(Collection entries)
———

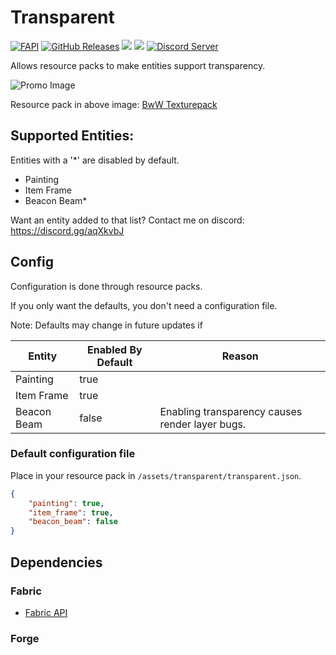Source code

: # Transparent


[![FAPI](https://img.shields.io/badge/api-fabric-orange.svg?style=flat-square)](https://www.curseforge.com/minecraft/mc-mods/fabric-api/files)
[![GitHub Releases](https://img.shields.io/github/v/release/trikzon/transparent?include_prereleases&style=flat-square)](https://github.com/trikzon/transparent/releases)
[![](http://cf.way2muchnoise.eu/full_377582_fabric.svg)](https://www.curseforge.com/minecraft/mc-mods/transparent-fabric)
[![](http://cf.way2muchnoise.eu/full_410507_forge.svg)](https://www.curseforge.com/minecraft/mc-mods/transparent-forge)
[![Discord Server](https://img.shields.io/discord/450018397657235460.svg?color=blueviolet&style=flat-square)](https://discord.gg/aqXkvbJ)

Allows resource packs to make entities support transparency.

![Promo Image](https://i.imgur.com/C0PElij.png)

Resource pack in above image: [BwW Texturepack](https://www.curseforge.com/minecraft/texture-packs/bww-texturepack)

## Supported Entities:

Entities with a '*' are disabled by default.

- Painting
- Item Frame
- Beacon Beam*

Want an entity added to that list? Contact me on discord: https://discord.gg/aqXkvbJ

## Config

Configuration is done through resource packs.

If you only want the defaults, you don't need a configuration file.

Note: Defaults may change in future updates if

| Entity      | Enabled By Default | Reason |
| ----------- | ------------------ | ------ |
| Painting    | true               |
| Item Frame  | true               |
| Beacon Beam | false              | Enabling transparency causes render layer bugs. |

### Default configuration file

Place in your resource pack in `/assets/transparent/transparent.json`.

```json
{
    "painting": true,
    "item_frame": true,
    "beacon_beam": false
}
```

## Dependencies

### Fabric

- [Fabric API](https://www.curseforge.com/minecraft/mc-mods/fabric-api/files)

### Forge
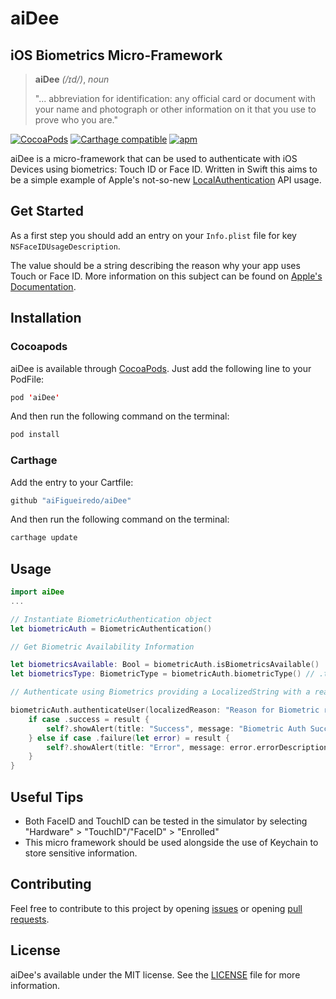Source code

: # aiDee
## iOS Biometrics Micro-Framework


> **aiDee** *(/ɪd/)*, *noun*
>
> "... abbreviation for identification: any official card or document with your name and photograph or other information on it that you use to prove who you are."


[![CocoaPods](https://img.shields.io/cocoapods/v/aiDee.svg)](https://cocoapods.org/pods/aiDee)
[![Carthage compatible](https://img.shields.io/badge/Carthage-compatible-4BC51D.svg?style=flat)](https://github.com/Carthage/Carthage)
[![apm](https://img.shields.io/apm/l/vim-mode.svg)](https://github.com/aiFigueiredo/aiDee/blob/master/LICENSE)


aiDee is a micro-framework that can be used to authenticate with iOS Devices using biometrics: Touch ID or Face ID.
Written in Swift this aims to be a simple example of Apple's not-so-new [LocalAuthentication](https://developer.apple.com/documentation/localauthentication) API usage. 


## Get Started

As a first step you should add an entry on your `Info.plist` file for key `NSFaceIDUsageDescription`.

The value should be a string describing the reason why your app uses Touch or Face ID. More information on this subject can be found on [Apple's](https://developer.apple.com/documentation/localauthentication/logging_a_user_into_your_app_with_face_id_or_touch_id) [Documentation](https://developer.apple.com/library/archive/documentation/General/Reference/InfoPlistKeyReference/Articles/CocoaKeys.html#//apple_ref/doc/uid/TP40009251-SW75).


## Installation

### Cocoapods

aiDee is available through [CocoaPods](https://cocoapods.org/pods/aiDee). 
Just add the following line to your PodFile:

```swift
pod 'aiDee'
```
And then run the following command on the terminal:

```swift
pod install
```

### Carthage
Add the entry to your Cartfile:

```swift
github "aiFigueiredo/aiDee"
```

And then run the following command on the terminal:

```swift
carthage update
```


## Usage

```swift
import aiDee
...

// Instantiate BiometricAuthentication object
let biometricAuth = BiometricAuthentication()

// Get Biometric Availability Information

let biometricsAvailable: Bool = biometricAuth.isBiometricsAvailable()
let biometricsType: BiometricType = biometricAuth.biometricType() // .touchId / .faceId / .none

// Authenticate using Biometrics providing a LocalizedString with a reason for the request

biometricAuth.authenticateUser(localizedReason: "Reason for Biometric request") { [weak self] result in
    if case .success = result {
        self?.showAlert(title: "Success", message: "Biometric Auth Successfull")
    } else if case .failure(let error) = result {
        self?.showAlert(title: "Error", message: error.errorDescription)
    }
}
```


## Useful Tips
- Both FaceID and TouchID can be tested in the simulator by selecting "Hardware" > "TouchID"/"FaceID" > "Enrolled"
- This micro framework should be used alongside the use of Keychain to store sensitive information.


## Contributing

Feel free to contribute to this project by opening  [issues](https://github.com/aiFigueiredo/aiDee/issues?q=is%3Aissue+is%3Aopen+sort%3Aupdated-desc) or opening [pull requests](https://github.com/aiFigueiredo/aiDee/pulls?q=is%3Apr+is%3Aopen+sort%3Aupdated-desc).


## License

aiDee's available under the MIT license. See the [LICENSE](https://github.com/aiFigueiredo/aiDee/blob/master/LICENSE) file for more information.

———

WORK TO BE COMPLETED — From the records above, transcribe only the stretch from the line with "If you only" through the line with "As a first step", keeping both ends. Omit pictures.

OUTPUT —
If you only want the defaults, you don't need a configuration file.

Note: Defaults may change in future updates if

| Entity      | Enabled By Default | Reason |
| ----------- | ------------------ | ------ |
| Painting    | true               |
| Item Frame  | true               |
| Beacon Beam | false              | Enabling transparency causes render layer bugs. |

### Default configuration file

Place in your resource pack in `/assets/transparent/transparent.json`.

```json
{
    "painting": true,
    "item_frame": true,
    "beacon_beam": false
}
```

## Dependencies

### Fabric

- [Fabric API](https://www.curseforge.com/minecraft/mc-mods/fabric-api/files)

### Forge
Source code

: # aiDee
## iOS Biometrics Micro-Framework


> **aiDee** *(/ɪd/)*, *noun*
>
> "... abbreviation for identification: any official card or document with your name and photograph or other information on it that you use to prove who you are."


[![CocoaPods](https://img.shields.io/cocoapods/v/aiDee.svg)](https://cocoapods.org/pods/aiDee)
[![Carthage compatible](https://img.shields.io/badge/Carthage-compatible-4BC51D.svg?style=flat)](https://github.com/Carthage/Carthage)
[![apm](https://img.shields.io/apm/l/vim-mode.svg)](https://github.com/aiFigueiredo/aiDee/blob/master/LICENSE)


aiDee is a micro-framework that can be used to authenticate with iOS Devices using biometrics: Touch ID or Face ID.
Written in Swift this aims to be a simple example of Apple's not-so-new [LocalAuthentication](https://developer.apple.com/documentation/localauthentication) API usage. 


## Get Started

As a first step you should add an entry on your `Info.plist` file for key `NSFaceIDUsageDescription`.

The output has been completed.